The story and script for “The Enemy Within” were created by Richard Matheson, already an important science fiction and fantasy author, and a consummate professional as a movie and television episode scriptwriter. In 1966 he was probably best known as the author of the novel and screenplay for one of the better “radiation mutation” science fiction films of the 1950s, “The Incredible Shrinking Man,” directed by Jack Arnold, among the most imaginative and literate filmmakers of the period working in s/f and fantasy.

In addition to his scripts for genre series television, Matheson wrote the classic “Duel” for Steven Spielberg, and adapted “The Martian Chronicles” as a miniseries (prompting author Ray Bradbury to call him “one of the most important authors of the 20th century.”) He wrote the book and script for the 1998 movie, “What Dreams May Come,” and the script for “The Omega Man,” the second film adaptation of his novel, I Am Legend.
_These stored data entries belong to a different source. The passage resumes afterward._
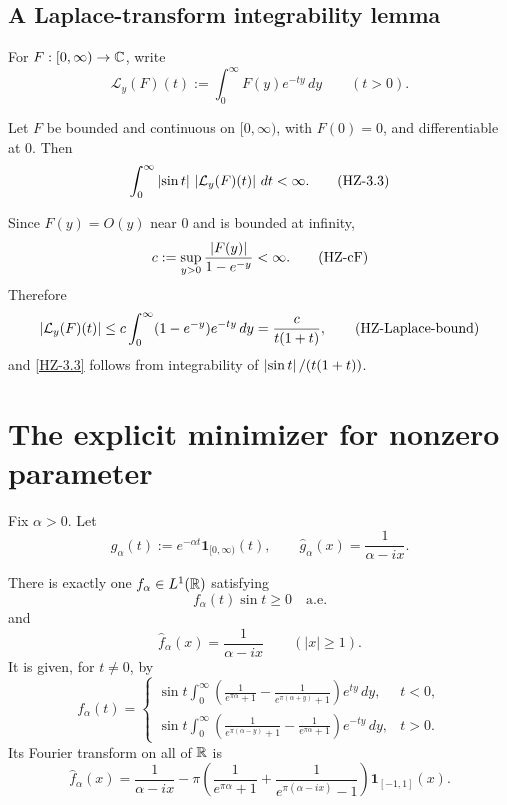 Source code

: \subsection{A Laplace-transform integrability lemma}

For $F:[0,\infty)\to\C$, write
\[
  \mathcal L_y(F)(t):=\int_0^\infty F(y)e^{-ty}\,dy
  \qquad(t>0).
  \tag{HZ-Laplace}\label{HZ-Laplace}
\]

\begin{lemma}
Let $F$ be bounded and continuous on $[0,\infty)$, with $F(0)=0$, and differentiable at $0$. Then
\[
  \int_0^\infty\abs{\sin t}\,
     \abs{\mathcal L_y(F)(t)}\,dt<\infty.
  \tag{HZ-3.3}\label{HZ-3.3}
\]
\end{lemma}

Since $F(y)=O(y)$ near $0$ and is bounded at infinity,
\[
  c:=\sup_{y>0}\frac{\abs{F(y)}}{1-e^{-y}}<\infty.
  \tag{HZ-cF}\label{HZ-cF}
\]
Therefore
\[
  \abs{\mathcal L_y(F)(t)}
  \le c\int_0^\infty(1-e^{-y})e^{-ty}\,dy
  =\frac{c}{t(1+t)},
  \tag{HZ-Laplace-bound}\label{HZ-Laplace-bound}
\]
and \eqref{HZ-3.3} follows from integrability of $\abs{\sin t}/(t(1+t))$.

\section{The explicit minimizer for nonzero parameter}


Fix $\alpha>0$. Let
\[
  g_\alpha(t):=e^{-\alpha t}\mathbf1_{[0,\infty)}(t),
  \qquad
  \widehat g_\alpha(x)=\frac1{\alpha-ix}.
  \tag{HZ-galpha}\label{HZ-galpha}
\]

\begin{lemma}
There is exactly one $f_\alpha\in L^1(\R)$ satisfying
\[
  f_\alpha(t)\sin t\ge0\quad\text{a.e.}
  \tag{HZ-3.4-sign}\label{HZ-3.4-sign}
\]
and
\[
  \widehat f_\alpha(x)=\frac1{\alpha-ix}
  \qquad(|x|\ge1).
  \tag{HZ-3.4-data}\label{HZ-3.4-data}
\]
It is given, for $t\ne0$, by
\[
 f_\alpha(t)=
 \begin{cases}
 \displaystyle
 \sin t\int_0^\infty
 \left(\frac1{e^{\pi\alpha}+1}
       -\frac1{e^{\pi(\alpha+y)}+1}\right)e^{ty}\,dy,
 &t<0,\\[2.2ex]
 \displaystyle
 \sin t\int_0^\infty
 \left(\frac1{e^{\pi(\alpha-y)}+1}
       -\frac1{e^{\pi\alpha}+1}\right)e^{-ty}\,dy,
 &t>0.
 \end{cases}
 \tag{HZ-3.4-formula}\label{HZ-3.4-formula}
\]
Its Fourier transform on all of $\R$ is
\[
 \widehat f_\alpha(x)
 =\frac1{\alpha-ix}
 -\pi\left(
     \frac1{e^{\pi\alpha}+1}
     +\frac1{e^{\pi(\alpha-ix)}-1}
   \right)\mathbf1_{[-1,1]}(x).
 \tag{HZ-3.4-Fourier}\label{HZ-3.4-Fourier}
\]
\end{lemma}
He’s done the third adaptation of it for a movie scheduled for next year, currently with the novel’s title.

So let’s review the episode. This isn’t the “Mirror, Mirror” mirror universe bad Kirk/good Kirk, where the underlying theme was choice between two paths of conduct (as it was in Star Trek Nemesis, when Captain Picard confronts his clone.) In “The Enemy Within,” a transporter malfunction splits the Captain into two Kirks: a good one (intelligent, compassionate and brave and a very bad one (violent, all appetite and action, and obsessed with survival.)

Shatner plays the bad Kirk as an animal, crouching like an ape, delighted with sensory life. As soon as he gets off the transporter pad he runs his hands over the surfaces of the controls. He’s ecstatic to feel, and he wants more. He is governed by his appetites—heading for Dr. McCoy’s brandy, and then he sexually assaults Yeoman Rand before punching out a young male technician to make his escape.

The good Kirk is puzzled, he is drawn to stillness and contemplation. He can barely understand the evil propelling his double. When they meet, he advances with the certainty of reason. His evil twin cowers, then strikes out. Only Spock’s Vulcan neck pinch prevents him from killing the good Kirk with a phaser blast. (Nimoy invented the neck pinch in this episode, enlisting Shatner to demonstrate it to director Leo Penn, who used some imaginative shots to set the mood for this story. The script called for Spock to knock out the bad Kirk with the butt of his phaser. Nimoy felt Spock would find a more elegant way to disable an enemy.)